(Pictures paired with source code)
____________

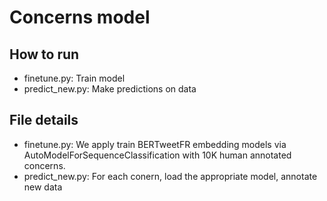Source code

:
# Concerns model

## How to run
- finetune.py: Train model
- predict_new.py: Make predictions on data
## File details
- finetune.py: We apply train BERTweetFR embedding models via AutoModelForSequenceClassification with 10K human annotated concerns. 
- predict_new.py: For each conern, load the appropriate model, annotate new data
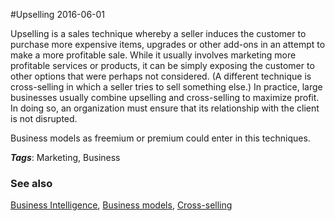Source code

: 
#Upselling
2016-06-01

Upselling is a sales technique whereby a seller induces the customer to purchase more expensive items, upgrades or other add-ons in an attempt to make a more profitable sale. While it usually involves marketing more profitable services or products, it can be simply exposing the customer to other options that were perhaps not considered. (A different technique is cross-selling in which a seller tries to sell something else.) In practice, large businesses usually combine upselling and cross-selling to maximize profit. In doing so, an organization must ensure that its relationship with the client is not disrupted.

Business models as freemium or premium could enter in this techniques.

***Tags***: Marketing, Business

### See also
[Business Intelligence](/business_intelligence), [Business models](/business_models), [Cross-selling](/cross-selling)

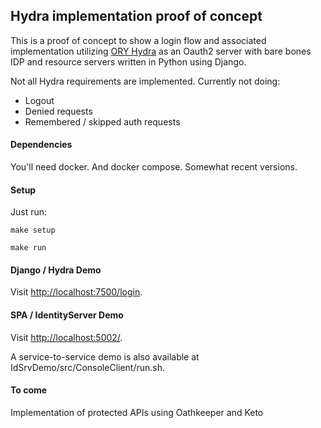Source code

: 
## Hydra implementation proof of concept

This is a proof of concept to show a login flow and associated implementation utilizing [ORY Hydra](https://github.com/ory/hydra) as an Oauth2 server with bare bones IDP and resource servers written in Python using Django.

Not all Hydra requirements are implemented.  Currently not doing:
* Logout
* Denied requests
* Remembered / skipped auth requests

#### Dependencies

You'll need docker.  And docker compose.  Somewhat recent versions.

#### Setup

Just run:

`make setup`

`make run`

#### Django / Hydra Demo
Visit [http://localhost:7500/login](http://localhost:7500/login).

#### SPA / IdentityServer Demo
Visit [http://localhost:5002/](http://localhost:5002/).

A service-to-service demo is also available at IdSrvDemo/src/ConsoleClient/run.sh.

#### To come

Implementation of protected APIs using Oathkeeper and Keto
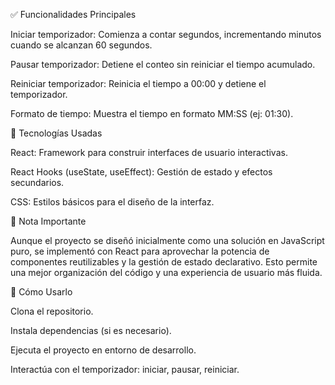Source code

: ✅ Funcionalidades Principales

Iniciar temporizador: Comienza a contar segundos, incrementando minutos cuando se alcanzan 60 segundos.

Pausar temporizador: Detiene el conteo sin reiniciar el tiempo acumulado.

Reiniciar temporizador: Reinicia el tiempo a 00:00 y detiene el temporizador.

Formato de tiempo: Muestra el tiempo en formato MM:SS (ej: 01:30).

🧰 Tecnologías Usadas

React: Framework para construir interfaces de usuario interactivas.

React Hooks (useState, useEffect): Gestión de estado y efectos secundarios.

CSS: Estilos básicos para el diseño de la interfaz.

📌 Nota Importante

Aunque el proyecto se diseñó inicialmente como una solución en JavaScript puro, se implementó con React para aprovechar la potencia de componentes reutilizables y la gestión de estado declarativo. Esto permite una mejor organización del código y una experiencia de usuario más fluida.

🚀 Cómo Usarlo

Clona el repositorio.

Instala dependencias (si es necesario).

Ejecuta el proyecto en entorno de desarrollo.

Interactúa con el temporizador: iniciar, pausar, reiniciar.
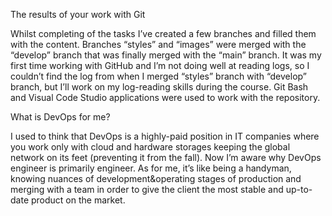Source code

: The results of your work with Git

Whilst completing of the tasks I’ve created a few branches and filled them with the content. Branches “styles” and “images” were merged with the “develop” branch that was finally merged with the “main” branch. It was my first time working with GitHub and I’m not doing well at reading logs, so I couldn’t find the log from when I merged “styles” branch with “develop” branch, but I’ll work on my log-reading skills during the course. Git Bash and Visual Code Studio applications were used to work with the repository.

What is DevOps for me?

I used to think that DevOps is a highly-paid position in IT companies where you work only with cloud and hardware storages keeping the global network on its feet (preventing it from the fall). Now I’m aware why DevOps engineer is primarily engineer. As for me, it’s like being a handyman, knowing nuances of development&operating stages of production and merging with a team in order to give the client the most stable and up-to-date product on the market.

____________

### GOAL OF THE EXERCISE
From the first line to the last, write out the data exactly, dropping any pictures.

### WRITTEN RESPONSE
Source code

:
# Concerns model

## How to run
- finetune.py: Train model
- predict_new.py: Make predictions on data
## File details
- finetune.py: We apply train BERTweetFR embedding models via AutoModelForSequenceClassification with 10K human annotated concerns. 
- predict_new.py: For each conern, load the appropriate model, annotate new data
Source code

: 
#Upselling
2016-06-01

Upselling is a sales technique whereby a seller induces the customer to purchase more expensive items, upgrades or other add-ons in an attempt to make a more profitable sale. While it usually involves marketing more profitable services or products, it can be simply exposing the customer to other options that were perhaps not considered. (A different technique is cross-selling in which a seller tries to sell something else.) In practice, large businesses usually combine upselling and cross-selling to maximize profit. In doing so, an organization must ensure that its relationship with the client is not disrupted.

Business models as freemium or premium could enter in this techniques.

***Tags***: Marketing, Business

### See also
[Business Intelligence](/business_intelligence), [Business models](/business_models), [Cross-selling](/cross-selling)

Source code

: 
## Hydra implementation proof of concept

This is a proof of concept to show a login flow and associated implementation utilizing [ORY Hydra](https://github.com/ory/hydra) as an Oauth2 server with bare bones IDP and resource servers written in Python using Django.

Not all Hydra requirements are implemented.  Currently not doing:
* Logout
* Denied requests
* Remembered / skipped auth requests

#### Dependencies

You'll need docker.  And docker compose.  Somewhat recent versions.

#### Setup

Just run:

`make setup`

`make run`

#### Django / Hydra Demo
Visit [http://localhost:7500/login](http://localhost:7500/login).

#### SPA / IdentityServer Demo
Visit [http://localhost:5002/](http://localhost:5002/).

A service-to-service demo is also available at IdSrvDemo/src/ConsoleClient/run.sh.

#### To come

Implementation of protected APIs using Oathkeeper and Keto
Source code

: ✅ Funcionalidades Principales

Iniciar temporizador: Comienza a contar segundos, incrementando minutos cuando se alcanzan 60 segundos.

Pausar temporizador: Detiene el conteo sin reiniciar el tiempo acumulado.

Reiniciar temporizador: Reinicia el tiempo a 00:00 y detiene el temporizador.

Formato de tiempo: Muestra el tiempo en formato MM:SS (ej: 01:30).

🧰 Tecnologías Usadas

React: Framework para construir interfaces de usuario interactivas.

React Hooks (useState, useEffect): Gestión de estado y efectos secundarios.

CSS: Estilos básicos para el diseño de la interfaz.

📌 Nota Importante

Aunque el proyecto se diseñó inicialmente como una solución en JavaScript puro, se implementó con React para aprovechar la potencia de componentes reutilizables y la gestión de estado declarativo. Esto permite una mejor organización del código y una experiencia de usuario más fluida.

🚀 Cómo Usarlo

Clona el repositorio.

Instala dependencias (si es necesario).

Ejecuta el proyecto en entorno de desarrollo.

Interactúa con el temporizador: iniciar, pausar, reiniciar.
Source code

: The results of your work with Git

Whilst completing of the tasks I’ve created a few branches and filled them with the content. Branches “styles” and “images” were merged with the “develop” branch that was finally merged with the “main” branch. It was my first time working with GitHub and I’m not doing well at reading logs, so I couldn’t find the log from when I merged “styles” branch with “develop” branch, but I’ll work on my log-reading skills during the course. Git Bash and Visual Code Studio applications were used to work with the repository.

What is DevOps for me?

I used to think that DevOps is a highly-paid position in IT companies where you work only with cloud and hardware storages keeping the global network on its feet (preventing it from the fall). Now I’m aware why DevOps engineer is primarily engineer. As for me, it’s like being a handyman, knowing nuances of development&operating stages of production and merging with a team in order to give the client the most stable and up-to-date product on the market.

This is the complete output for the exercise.